Thai protesters lift airport siege, flights due in
Thailand's main international airport should be back to normal in two days, its general manager said on Wednesday as anti-government protesters packed up and left at the end of an eight-day blockade, reported Reuters.
Serirat Prasutanond said a Thai Airways domestic flight from the southern island of Phuket should land at 3:00 a.m. EST, the first plane to arrive since the People's Alliance for Democracy (PAD) protesters overran the $4 billion site on November 25.
"I have strong confidence that everything will be OK and will back to normal in two days," Serirat told Reuters as trucks ferried the yellow-shirted PAD demonstrators from the terminal.
He said the first international flight would land around midnight on Thursday.
Serirat said in a statement on Tuesday the airport would be closed until at least December 15 due to the need for security and computers systems checks.
The PAD, led by a group of royalist businessman, academics and activists, formally marked the end of their occupation by singing the king's anthem before they left.
The protesters decided to lift their siege after the courts dismissed the government of Prime Minister Somchai Wongsawat, whom the PAD accuse of being a puppet of his brother-in-law, Thaksin Shinawatra, who was ousted in a 2006 coup.

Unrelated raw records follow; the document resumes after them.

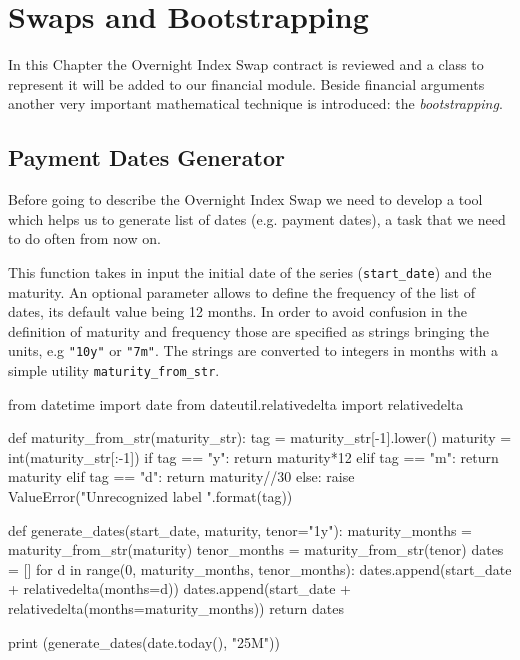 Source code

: \chapter{Swaps and Bootstrapping}\label{sec:swaps-and-bootstrapping}

In this Chapter the Overnight Index Swap contract is reviewed and a class to represent it will be added to our financial module. Beside financial arguments another very important mathematical technique is introduced: the \emph{bootstrapping}.

\section{Payment Dates Generator}
Before going to describe the Overnight Index Swap we need to develop a tool which helps us to generate list of dates (e.g. payment dates), a task that we need to do often from now on. 

\begin{finmarkets}
This function takes in input the initial date of the series (\texttt{start\_date}) and the maturity. An optional parameter allows to define the frequency of the list of dates, its default value being 12 months.
In order to avoid confusion in the definition of maturity and frequency those are specified as strings bringing the units, e.g \texttt{"10y"} or \texttt{"7m"}.
The strings are converted to integers in months with a simple utility \texttt{maturity\_from\_str}.
\end{finmarkets}

\begin{ipython}
from datetime import date
from dateutil.relativedelta import relativedelta

def maturity_from_str(maturity_str):
    tag = maturity_str[-1].lower()
    maturity = int(maturity_str[:-1])
    if tag == "y":
        return maturity*12
    elif tag == "m":
        return maturity
    elif tag == "d":
        return maturity//30
    else:
        raise ValueError("Unrecognized label {}".format(tag))

def generate_dates(start_date, maturity, tenor="1y"):
    maturity_months = maturity_from_str(maturity)
    tenor_months = maturity_from_str(tenor)
    dates = []
    for d in range(0, maturity_months, tenor_months):
        dates.append(start_date + relativedelta(months=d))
    dates.append(start_date + relativedelta(months=maturity_months))
    return dates

print (generate_dates(date.today(), "25M"))
\end{ipython}
\begin{ioutput}
\end{ioutput}

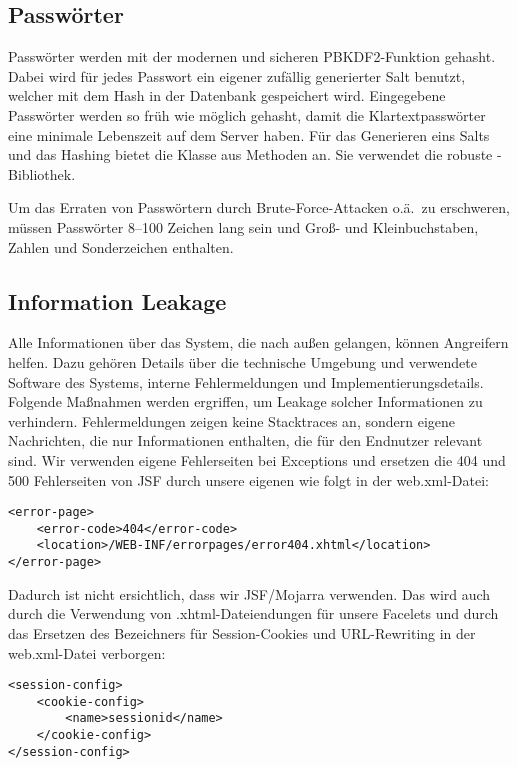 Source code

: \subsection{Passwörter}\label{subsec:passwords}
Passwörter werden mit der modernen und sicheren PBKDF2-Funktion gehasht.
Dabei wird für jedes Passwort ein eigener zufällig generierter Salt benutzt, welcher mit dem Hash in der Datenbank gespeichert wird.
Eingegebene Passwörter werden so früh wie möglich gehasht, damit die Klartextpasswörter eine minimale Lebenszeit auf dem Server haben.
Für das Generieren eins Salts und das Hashing bietet die Klasse  aus 
Methoden an.
Sie verwendet die robuste -Bibliothek.

Um das Erraten von Passwörtern durch Brute-Force-Attacken o.ä.\ zu erschweren, müssen Passwörter 8--100 Zeichen lang sein und Groß- und Kleinbuchstaben, Zahlen und Sonderzeichen enthalten.

\subsection{Information Leakage}\label{subsec:information-leakage}
Alle Informationen über das System, die nach außen gelangen, können Angreifern helfen.
Dazu gehören Details über die technische Umgebung und verwendete Software des Systems, interne Fehlermeldungen und Implementierungsdetails.
Folgende Maßnahmen werden ergriffen, um Leakage solcher Informationen zu verhindern.
Fehlermeldungen zeigen keine Stacktraces an, sondern eigene Nachrichten, die nur Informationen enthalten, die für den Endnutzer relevant sind.
Wir verwenden eigene Fehlerseiten bei Exceptions und ersetzen die 404 und 500 Fehlerseiten von JSF durch unsere eigenen wie folgt in der web.xml-Datei:
    {\small
\begin{lstlisting}
<error-page>
    <error-code>404</error-code>
    <location>/WEB-INF/errorpages/error404.xhtml</location>
</error-page>
\end{lstlisting}
}
Dadurch ist nicht ersichtlich, dass wir JSF/Mojarra verwenden.
Das wird auch durch die Verwendung von .xhtml-Dateiendungen für unsere Facelets und durch das Ersetzen des Bezeichners  für Session-Cookies und URL-Rewriting in der web.xml-Datei verborgen:

\begin{minipage}{\linewidth}
    {\small
\begin{lstlisting}
<session-config>
    <cookie-config>
        <name>sessionid</name>
    </cookie-config>
</session-config>
\end{lstlisting}
}
\end{minipage}


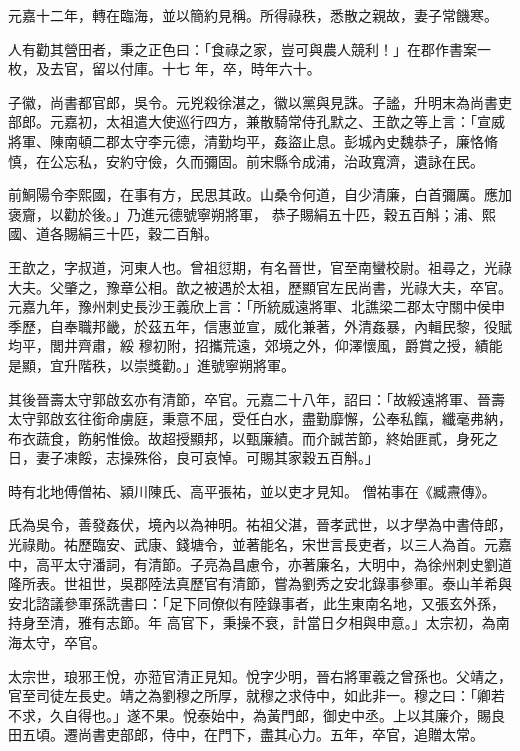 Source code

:\begin{pinyinscope}
 元嘉十二年，轉在臨海，並以簡約見稱。所得祿秩，悉散之親故，妻子常饑寒。



 人有勸其營田者，秉之正色曰：「食祿之家，豈可與農人競利！」在郡作書案一枚，及去官，留以付庫。十七
 年，卒，時年六十。



 子徽，尚書都官郎，吳令。元兇殺徐湛之，徽以黨與見誅。子謐，升明末為尚書吏部郎。元嘉初，太祖遣大使巡行四方，兼散騎常侍孔默之、王歆之等上言：「宣威將軍、陳南頓二郡太守李元德，清勤均平，姦盜止息。彭城內史魏恭子，廉恪脩慎，在公忘私，安約守儉，久而彌固。前宋縣令成浦，治政寬濟，遺詠在民。



 前鮦陽令李熙國，在事有方，民思其政。山桑令何道，自少清廉，白首彌厲。應加褒齎，以勸於後。」乃進元德號寧朔將軍，
 恭子賜絹五十匹，穀五百斛；浦、熙國、道各賜絹三十匹，穀二百斛。



 王歆之，字叔道，河東人也。曾祖愆期，有名晉世，官至南蠻校尉。祖尋之，光祿大夫。父肇之，豫章公相。歆之被遇於太祖，歷顯官左民尚書，光祿大夫，卒官。元嘉九年，豫州刺史長沙王義欣上言：「所統威遠將軍、北譙梁二郡太守關中侯申季歷，自奉職邦畿，於茲五年，信惠並宣，威化兼著，外清姦暴，內輯民黎，役賦均平，閭井齊肅，綏
 穆初附，招攜荒遠，郊境之外，仰澤懷風，爵賞之授，績能是顯，宜升階秩，以崇獎勸。」進號寧朔將軍。



 其後晉壽太守郭啟玄亦有清節，卒官。元嘉二十八年，詔曰：「故綏遠將軍、晉壽太守郭啟玄往銜命虜庭，秉意不屈，受任白水，盡勤靡懈，公奉私餼，纖毫弗納，布衣蔬食，飭躬惟儉。故超授顯邦，以甄廉績。而介誠苦節，終始匪貳，身死之日，妻子凍餒，志操殊俗，良可哀悼。可賜其家穀五百斛。」



 時有北地傅僧祐、潁川陳氏、高平張祐，並以吏才見知。
 僧祐事在《臧燾傳》。



 氏為吳令，善發姦伏，境內以為神明。祐祖父湛，晉孝武世，以才學為中書侍郎，光祿勛。祐歷臨安、武康、錢塘令，並著能名，宋世言長吏者，以三人為首。元嘉中，高平太守潘詞，有清節。子亮為昌慮令，亦著廉名，大明中，為徐州刺史劉道隆所表。世祖世，吳郡陸法真歷官有清節，嘗為劉秀之安北錄事參軍。泰山羊希與安北諮議參軍孫詵書曰：「足下同僚似有陸錄事者，此生東南名地，又張玄外孫，持身至清，雅有志節。年
 高官下，秉操不衰，計當日夕相與申意。」太宗初，為南海太守，卒官。



 太宗世，琅邪王悅，亦蒞官清正見知。悅字少明，晉右將軍羲之曾孫也。父靖之，官至司徒左長史。靖之為劉穆之所厚，就穆之求侍中，如此非一。穆之曰：「卿若不求，久自得也。」遂不果。悅泰始中，為黃門郎，御史中丞。上以其廉介，賜良田五頃。遷尚書吏部郎，侍中，在門下，盡其心力。五年，卒官，追贈太常。




\end{pinyinscope}
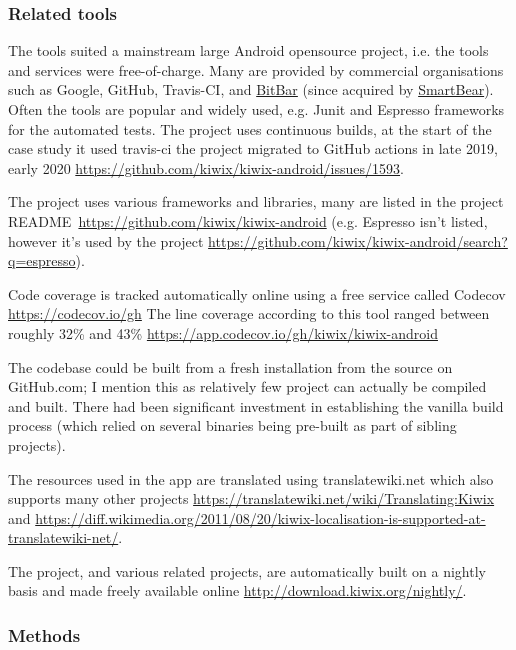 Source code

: \subsubsection{Related tools}
The tools suited a mainstream large Android opensource project, i.e. the tools and services were free-of-charge. Many are provided by commercial organisations such as Google, GitHub, Travis-CI, and \href{https://bitbar.com/}{BitBar} (since acquired by \href{https://smartbear.com/}{SmartBear}). Often the tools are popular and widely used, e.g. Junit and Espresso frameworks for the automated tests. The project uses continuous builds, at the start of the case study it used travis-ci the project migrated to GitHub actions in late 2019, early 2020 \url{https://github.com/kiwix/kiwix-android/issues/1593}.

The project uses various frameworks and libraries, many are listed in the project README~\url{https://github.com/kiwix/kiwix-android} (e.g. Espresso isn’t listed, however it’s used by the project \url{https://github.com/kiwix/kiwix-android/search?q=espresso}).

Code coverage is tracked automatically online using a free service called Codecov \url{https://codecov.io/gh} The line coverage according to this tool ranged between roughly 32\% and 43\% \url{https://app.codecov.io/gh/kiwix/kiwix-android}  

The codebase could be built from a fresh installation from the source on GitHub.com; I mention this as relatively few project can actually be compiled and built. There had been significant investment in establishing the vanilla build process (which relied on several binaries being pre-built as part of sibling projects).

The resources used in the app are translated using translatewiki.net which also supports many other projects \url{https://translatewiki.net/wiki/Translating:Kiwix} and \url{https://diff.wikimedia.org/2011/08/20/kiwix-localisation-is-supported-at-translatewiki-net/}.

The project, and various related projects, are automatically built on a nightly basis and made freely available online \url{http://download.kiwix.org/nightly/}.

\subsubsection{Methods}

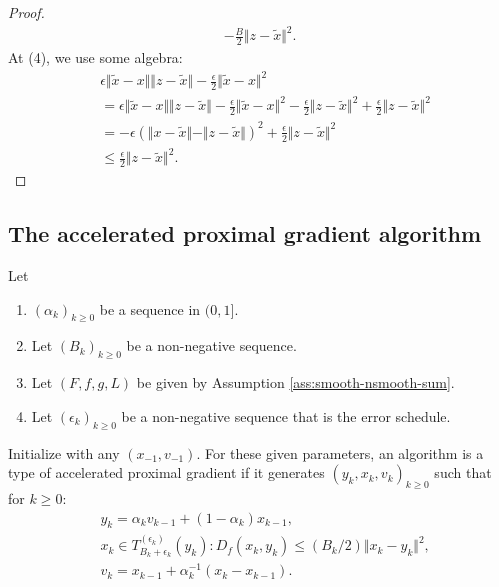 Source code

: \documentclass[12pt]{article}
\begin{document}
\begin{proof}
\begin{align*}
            - \frac{B}{2}\Vert z - \tilde x\Vert^2. 
        \end{align*}
        At (4), we use some algebra: 
        \begin{align*}
            &
            \epsilon \Vert \tilde x - x\Vert \Vert z - \tilde x\Vert
            - \frac{\epsilon}{2}\Vert \tilde x - x\Vert^2
            \\
            &=\epsilon \Vert \tilde x - x\Vert \Vert z - \tilde x\Vert
            - \frac{\epsilon}{2}\Vert \tilde x - x\Vert^2 - \frac{\epsilon}{2}\Vert z - \tilde x\Vert^2
            + \frac{\epsilon}{2}\Vert z - \tilde x\Vert^2
            \\
            &= 
            - \epsilon(\Vert x - \tilde x\Vert - \Vert z -\tilde x\Vert)^2 
            + \frac{\epsilon}{2}\Vert z - \tilde x\Vert^2 
            \\
            &\le \frac{\epsilon}{2}\Vert z - \tilde x\Vert^2. 
        \end{align*}
    \end{proof}
    \subsection{The accelerated proximal gradient algorithm}
        \begin{definition}\label{def:inxt-apg}
            Let 
            \begin{enumerate}[nosep]
                \item $(\alpha_k)_{k \ge 0}$ be a sequence in $(0, 1]$. 
                \item Let $(B_k)_{k \ge 0}$ be a non-negative sequence. 
                \item Let $(F, f, g, L)$ be given by Assumption \ref{ass:smooth-nsmooth-sum}. 
                \item Let $(\epsilon_k)_{k \ge 0}$ be a non-negative sequence that is the error schedule. 
            \end{enumerate}
            Initialize with any $(x_{-1}, v_{-1})$. 
            For these given parameters, an algorithm is a type of accelerated proximal gradient if it generates $(y_k, x_k, v_k)_{k \ge 0}$ such that
            for $k\ge 0$: 
            \begin{align*}
                & y_{k} = \alpha_{k} v_{k - 1} + (1 - \alpha_{k}) x_{k - 1},
                \\
                & x_k \in T_{B_k + \epsilon_k}^{(\epsilon_k)}(y_k): D_f(x_k, y_k) \le (B_k/2)\Vert x_k -  y_k\Vert^2, 
                \\
                & v_k = x_{k - 1} + \alpha_k^{-1}(x_k - x_{k - 1}).
            \end{align*}
        \end{definition}
\end{document}
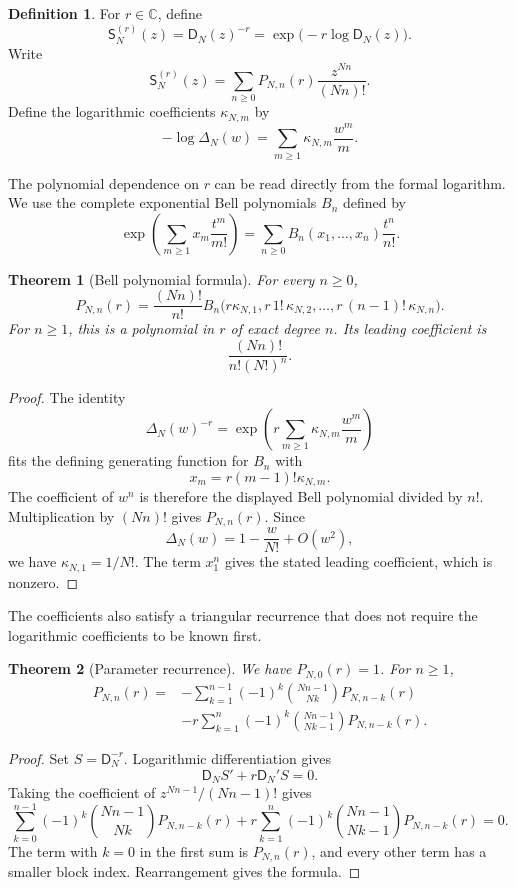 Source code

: \documentclass[11pt]{article}
\newtheorem{theorem}{Theorem}[section]
\theoremstyle{definition}
\newtheorem{definition}[definition]{Definition}
\theoremstyle{remark}
\newcommand{\CC}{\mathbb C}
\newcommand{\Dfun}{\mathsf D}
\newcommand{\Sfun}{\mathsf S}
\begin{document}
\begin{definition}\label{def:reciprocal_family}
For $r\in\CC$, define
\[
\Sfun_N^{(r)}(z)
=
\Dfun_N(z)^{-r}
=
\exp\bigl(-r\log\Dfun_N(z)\bigr).
\]
Write
\[
\Sfun_N^{(r)}(z)
=
\sum_{n\geq0}P_{N,n}(r)\frac{z^{Nn}}{(Nn)!}.
\]
Define the logarithmic coefficients $\kappa_{N,m}$ by
\[
-\log\Delta_N(w)
=
\sum_{m\geq1}\kappa_{N,m}\frac{w^m}{m}.
\]
\end{definition}

The polynomial dependence on $r$ can be read directly from the formal logarithm.  We use the complete exponential Bell polynomials $B_n$ defined by
\[
\exp\left(\sum_{m\geq1}x_m\frac{t^m}{m!}\right)
=
\sum_{n\geq0}B_n(x_1,\ldots,x_n)\frac{t^n}{n!}.
\]

\begin{theorem}[Bell polynomial formula]\label{thm:reciprocal_bell}
For every $n\geq0$,
\[
P_{N,n}(r)
=
\frac{(Nn)!}{n!}
B_n\bigl(
 r\kappa_{N,1},
 r\,1!\,\kappa_{N,2},
 \ldots,
 r\,(n-1)!\,\kappa_{N,n}
\bigr).
\]
For $n\geq1$, this is a polynomial in $r$ of exact degree $n$.  Its leading coefficient is
\[
\frac{(Nn)!}{n!(N!)^n}.
\]
\end{theorem}

\begin{proof}
The identity
\[
\Delta_N(w)^{-r}
=
\exp\left(
 r\sum_{m\geq1}\kappa_{N,m}\frac{w^m}{m}
\right)
\]
fits the defining generating function for $B_n$ with
\[
x_m=r(m-1)!\kappa_{N,m}.
\]
The coefficient of $w^n$ is therefore the displayed Bell polynomial divided by $n!$.  Multiplication by $(Nn)!$ gives $P_{N,n}(r)$.  Since
\[
\Delta_N(w)=1-\frac{w}{N!}+O(w^2),
\]
we have $\kappa_{N,1}=1/N!$.  The term $x_1^n$ gives the stated leading coefficient, which is nonzero.
\end{proof}

The coefficients also satisfy a triangular recurrence that does not require the logarithmic coefficients to be known first.

\begin{theorem}[Parameter recurrence]\label{thm:parameter_recurrence}
We have $P_{N,0}(r)=1$.  For $n\geq1$,
\[
\begin{aligned}
P_{N,n}(r)
={}&-
\sum_{k=1}^{n-1}
(-1)^k
\binom{Nn-1}{Nk}
P_{N,n-k}(r)
\\
&-r
\sum_{k=1}^{n}
(-1)^k
\binom{Nn-1}{Nk-1}
P_{N,n-k}(r).
\end{aligned}
\]
\end{theorem}

\begin{proof}
Set $S=\Dfun_N^{-r}$.  Logarithmic differentiation gives
\[
\Dfun_NS'+r\Dfun_N'S=0.
\]
Taking the coefficient of $z^{Nn-1}/(Nn-1)!$ gives
\[
\sum_{k=0}^{n-1}(-1)^k
\binom{Nn-1}{Nk}P_{N,n-k}(r)
+r\sum_{k=1}^{n}(-1)^k
\binom{Nn-1}{Nk-1}P_{N,n-k}(r)=0.
\]
The term with $k=0$ in the first sum is $P_{N,n}(r)$, and every
other term has a smaller block index.  Rearrangement gives the formula.
\end{proof}
\end{document}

No one expects Somchai's departure to provide more than short-term respite to the wider political crisis that has been dragging on for three years.
Thaksin allies still dominate parliament and are expected to elect a new prime minister from among their number on December 8 -- the third prime minister in as many months.
Cargo flights started to leave Suvarnabhumi on Tuesday but the occupation has dealt an enormous blow to tourism and the export sector, already reeling from the global economic crisis.
Weerasak Kowsurat, the outgoing minister for tourism in Somchai's government, estimated around 230,000 foreign tourists remained stranded on Wednesday, but a steady flow of planes was leaving from other airports outside the capital.
"If the PAD gives back both airports, this should help speed up the process to get people home even faster," he told Reuters.
"These tourists left stranded should not have to wait for the official reopening of the airport, which is probably going to take another week. At this point, I think, what's important is to get them home as soon as possible," he added.
Finance Minister Suchart Thada-Thamrongvech said this week the economy would struggle to grow at all next year.